I would say you explained me perfectly...... I incorporate as much as I can with out going too far in any one direction. although in my head a haunt isnt a haunt without cornstalks and a graveyard....


----------



## Atomic Mystery Monster (Jul 29, 2003)

My themes vary due to budget and housing issues, but I tend to do traditional stuff. As you can imagine, that means there's little to no blood so as to not freak out the little ones too badly. For example, I do use severed body parts whenever I do a mad scientist's lab, but I try to keep the really gory stuff towards the back in the dim lighting.


----------



## Spinechiller (Mar 25, 2011)

Traditional/horror icons


----------



## Deadmansparty (Nov 11, 2007)

I am mix between gory and old school/ bump in the night


----------



## ter_ran (Jan 14, 2006)

*I would have to say I'm more like the "Car Wash" style of Haunter! I have years where I've had the "GOOD" which consist of the normal basic Graveyard, various pumpkins, skulls, skellys and fog machines. Then there is the "BETTER" which consist of Lighting, sound, animated props, pumpkins, Skulls, skeletons graveyard etc... Finally there is the "WORKS" in which I utilize all methods of scare tactics available and up my sleeve! This consist of Fog machines, lights, sounds, graveyard, yard facades, props galore, themed areas, mazes, scharacters/volunteers and Lots of great good old fashioned candy! *


----------



## hallorenescene (Dec 28, 2007)

i change up my theme every year and i call my haunt more kid friendly. no blood and gore here. scary, i like it scary. this year an adams/munsters style theme. this year kooky and spooky


----------



## James B. (Oct 8, 2009)

Zombies, skeletons, rats, spiders, and graves right now. Plan to add some ghosts this year maybe a haunted tree.


----------



## Paint It Black (Sep 15, 2011)

Pretty traditional and kid-friendly so far, but maybe a bit too tame, given what the kids see on television these days! I mean the zombies and vampires and gore on tv make my display look like a costume party - not scary at all.
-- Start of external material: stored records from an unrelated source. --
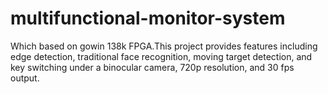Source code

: # multifunctional-monitor-system
Which based on gowin 138k FPGA.This project provides features including edge detection, traditional face recognition, moving target detection, and key switching under a binocular camera, 720p resolution, and 30 fps output.
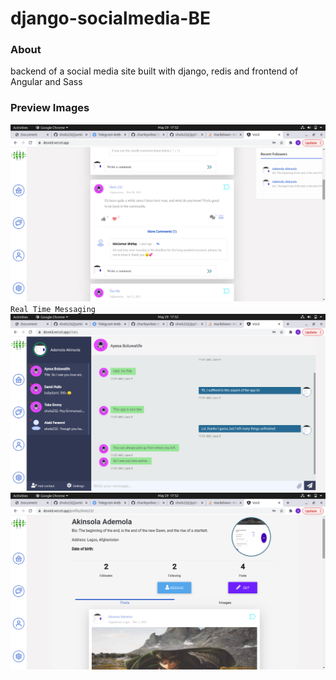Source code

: # django-socialmedia-BE

### About
backend of a social media site built with django, redis and frontend of Angular and Sass

### Preview Images
![image](github-images/2.png)
`Real Time Messaging`
![image](github-images/3.png)
![image](github-images/4.png)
Hmmmm...what to do? maybe I should change things up just a bit....lol.


----------



## Gym Whourlfeld (Jan 22, 2003)

Well boys and girls, my house is a "Haunted House" in the original definition of the term. It was built between 1865-70 to be an Inn & Tavern (My Great grandfather worked here as a part time bartender 110 years ago)
It has been rumored to be a "Haunted " house since at least 1925 that I am aware of and was told" NOT to buy the house" by several elderly people in this town for this very reason.
In 1925 during prohibition they tried to operate a speakeasy in the wine cellar but found little success because of a ghostly woman who kept appearing in the northeast corner and scaring away their customers!
I shun almost anything regarded as "Traditional" Halloween in the way I run the house and the way I decorated most of it.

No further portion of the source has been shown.